Because effective policy-making depends on recognition of specific production processes, British Glass regularly invites teams from central government and local authorities to come and see glass making for themselves.
None of the DEFRA staff on this visit had ever been inside a glass plant, and some were new to the area of industrial emissions.
This tour of the Guardian production line – from raw materials, to the finished product – was an invaluable opportunity to understand flat glass production and the industry’s emissions-related achievements and challenges.
Both hosts gave technical presentations. British Glass Senior Technical Advisor Mark Pudner provided an overview of emissions regulation in UK glass industry and the technology available for reducing emissions.
This included CO2 and the importance of waste heat recovery in decarbonisation of the glass sector.
Guardian’s Engineering and Float Manager Chris Duguid gave an overview of Guardian Glass products and the history of the Goole site – which in 2015 invested £4million in waste heat recovery technology to provide around half of the plant’s electricity needs.

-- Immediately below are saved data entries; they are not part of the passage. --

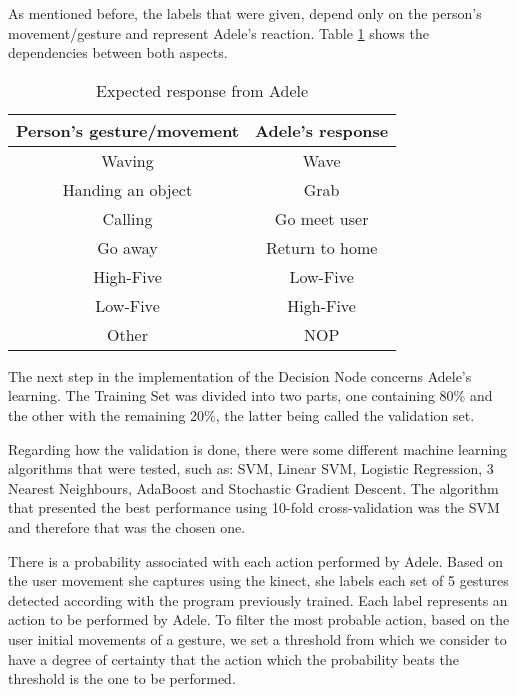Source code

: As mentioned before, the labels that were given, depend only on the person's movement/gesture and represent Adele's reaction. Table \color{red}\ref{tab:expected_response} \color{black} shows the dependencies between both aspects.
\begin{table}[!h]
\centering
\caption{Expected response from Adele}
\label{tab:expected_response}
\begin{tabular}{|c|c|}
\hline
\textbf{Person's gesture/movement} & \textbf{Adele's response} \\ \hline
Waving                           & Wave                                 \\
Handing an object                & Grab                            		\\
Calling                          & Go meet user                         \\
Go away                          & Return to home                       \\
High-Five                        & Low-Five                             \\
Low-Five                         & High-Five                            \\
Other	                           & NOP                                  \\ \hline
\end{tabular}
\end{table}

The next step in the implementation of the Decision Node concerns Adele's learning. The Training Set was divided into two parts, one containing 80\% and the other with the remaining 20\%, the latter being called the validation set.

Regarding how the validation is done, there were some different machine learning algorithms that were tested, such as: SVM, Linear SVM, Logistic Regression, 3 Nearest Neighbours, AdaBoost and Stochastic Gradient Descent. The algorithm that presented the best performance using 10-fold cross-validation was the SVM and therefore that was the chosen one.

There is a probability associated with each action performed by Adele. Based on the user movement she captures using the kinect, she labels each set of 5 gestures detected according with the program previously trained. Each label represents an action to be performed by Adele. To filter the most probable action, based on the user initial movements of a gesture, we set a threshold from which we consider to have a degree of certainty that the action which the probability beats the threshold is the one to be performed.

Nicola Leeds, Head of Industrial Pollution Control for DEFRA, said:
“It’s been very helpful to see the glass manufacturing process, understand where the emissions come from and discuss the technical issues the industry faces. Getting a greater understanding of the interaction between the flue gas abatement systems and waste heat recovery technologies was particularly useful.”
Mark Pudner said:
“The UK glass industry has substantially reduced its emissions in the past 10 years. We’re keen to keep building on that success and to not just explain, but to actually show our colleagues in government the opportunities and challenges for our sector. British Glass firmly believes that effective solutions come from a joined-up, evidence-based approach – and I think this visit will support that way of working.”